■ Exercise goal ■
Set the records down again. Match every line exactly.

Collected data:
---------------

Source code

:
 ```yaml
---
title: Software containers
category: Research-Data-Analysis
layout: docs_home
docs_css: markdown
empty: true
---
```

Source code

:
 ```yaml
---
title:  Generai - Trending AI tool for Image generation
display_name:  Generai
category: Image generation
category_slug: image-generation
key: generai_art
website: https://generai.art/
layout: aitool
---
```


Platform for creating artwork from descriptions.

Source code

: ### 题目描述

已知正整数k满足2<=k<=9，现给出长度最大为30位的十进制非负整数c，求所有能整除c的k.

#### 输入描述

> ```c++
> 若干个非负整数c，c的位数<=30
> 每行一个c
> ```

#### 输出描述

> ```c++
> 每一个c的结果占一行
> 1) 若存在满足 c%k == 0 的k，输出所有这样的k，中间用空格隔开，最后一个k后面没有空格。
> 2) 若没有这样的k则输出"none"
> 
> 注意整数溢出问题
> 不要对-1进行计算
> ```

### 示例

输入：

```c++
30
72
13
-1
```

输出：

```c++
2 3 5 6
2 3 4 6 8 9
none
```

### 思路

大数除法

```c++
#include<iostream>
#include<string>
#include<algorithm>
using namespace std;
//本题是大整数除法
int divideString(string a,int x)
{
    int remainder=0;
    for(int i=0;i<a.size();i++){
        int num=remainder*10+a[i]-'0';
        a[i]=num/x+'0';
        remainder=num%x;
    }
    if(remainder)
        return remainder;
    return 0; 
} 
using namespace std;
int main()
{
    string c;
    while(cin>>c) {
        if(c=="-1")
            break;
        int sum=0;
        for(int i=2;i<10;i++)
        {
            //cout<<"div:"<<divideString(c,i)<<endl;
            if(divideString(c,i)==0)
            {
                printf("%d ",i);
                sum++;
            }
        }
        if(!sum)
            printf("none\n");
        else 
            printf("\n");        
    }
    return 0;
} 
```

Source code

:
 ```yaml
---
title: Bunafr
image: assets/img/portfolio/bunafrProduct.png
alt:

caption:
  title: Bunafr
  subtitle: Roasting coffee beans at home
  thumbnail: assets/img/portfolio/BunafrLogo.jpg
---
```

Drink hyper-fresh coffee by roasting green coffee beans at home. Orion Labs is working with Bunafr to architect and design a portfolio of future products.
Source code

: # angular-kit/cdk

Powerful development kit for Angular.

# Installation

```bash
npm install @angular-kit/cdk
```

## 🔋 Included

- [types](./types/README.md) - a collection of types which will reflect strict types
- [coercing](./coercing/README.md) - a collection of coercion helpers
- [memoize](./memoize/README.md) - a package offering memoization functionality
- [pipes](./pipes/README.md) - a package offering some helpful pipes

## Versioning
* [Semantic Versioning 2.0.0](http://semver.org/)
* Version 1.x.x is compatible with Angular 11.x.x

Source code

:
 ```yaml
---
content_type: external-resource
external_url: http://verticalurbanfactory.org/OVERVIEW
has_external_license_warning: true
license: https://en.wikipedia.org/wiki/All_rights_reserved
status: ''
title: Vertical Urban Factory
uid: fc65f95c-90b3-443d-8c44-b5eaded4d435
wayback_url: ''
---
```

---------------

■ Exercise answer ■
Source code

:
 ```yaml
---
title: Software containers
category: Research-Data-Analysis
layout: docs_home
docs_css: markdown
empty: true
---
```

Source code

:
 ```yaml
---
title:  Generai - Trending AI tool for Image generation
display_name:  Generai
category: Image generation
category_slug: image-generation
key: generai_art
website: https://generai.art/
layout: aitool
---
```


Platform for creating artwork from descriptions.

Source code

: ### 题目描述

已知正整数k满足2<=k<=9，现给出长度最大为30位的十进制非负整数c，求所有能整除c的k.

#### 输入描述

> ```c++
> 若干个非负整数c，c的位数<=30
> 每行一个c
> ```

#### 输出描述

> ```c++
> 每一个c的结果占一行
> 1) 若存在满足 c%k == 0 的k，输出所有这样的k，中间用空格隔开，最后一个k后面没有空格。
> 2) 若没有这样的k则输出"none"
> 
> 注意整数溢出问题
> 不要对-1进行计算
> ```

### 示例

输入：

```c++
30
72
13
-1
```

输出：

```c++
2 3 5 6
2 3 4 6 8 9
none
```

### 思路

大数除法

```c++
#include<iostream>
#include<string>
#include<algorithm>
using namespace std;
//本题是大整数除法
int divideString(string a,int x)
{
    int remainder=0;
    for(int i=0;i<a.size();i++){
        int num=remainder*10+a[i]-'0';
        a[i]=num/x+'0';
        remainder=num%x;
    }
    if(remainder)
        return remainder;
    return 0; 
} 
using namespace std;
int main()
{
    string c;
    while(cin>>c) {
        if(c=="-1")
            break;
        int sum=0;
        for(int i=2;i<10;i++)
        {
            //cout<<"div:"<<divideString(c,i)<<endl;
            if(divideString(c,i)==0)
            {
                printf("%d ",i);
                sum++;
            }
        }
        if(!sum)
            printf("none\n");
        else 
            printf("\n");        
    }
    return 0;
} 
```

Source code

:
 ```yaml
---
title: Bunafr
image: assets/img/portfolio/bunafrProduct.png
alt:

caption:
  title: Bunafr
  subtitle: Roasting coffee beans at home
  thumbnail: assets/img/portfolio/BunafrLogo.jpg
---
```

Drink hyper-fresh coffee by roasting green coffee beans at home. Orion Labs is working with Bunafr to architect and design a portfolio of future products.
Source code

: # angular-kit/cdk

Powerful development kit for Angular.

# Installation

```bash
npm install @angular-kit/cdk
```

## 🔋 Included

- [types](./types/README.md) - a collection of types which will reflect strict types
- [coercing](./coercing/README.md) - a collection of coercion helpers
- [memoize](./memoize/README.md) - a package offering memoization functionality
- [pipes](./pipes/README.md) - a package offering some helpful pipes

## Versioning
* [Semantic Versioning 2.0.0](http://semver.org/)
* Version 1.x.x is compatible with Angular 11.x.x

Source code

:
 ```yaml
---
content_type: external-resource
external_url: http://verticalurbanfactory.org/OVERVIEW
has_external_license_warning: true
license: https://en.wikipedia.org/wiki/All_rights_reserved
status: ''
title: Vertical Urban Factory
uid: fc65f95c-90b3-443d-8c44-b5eaded4d435
wayback_url: ''
---
```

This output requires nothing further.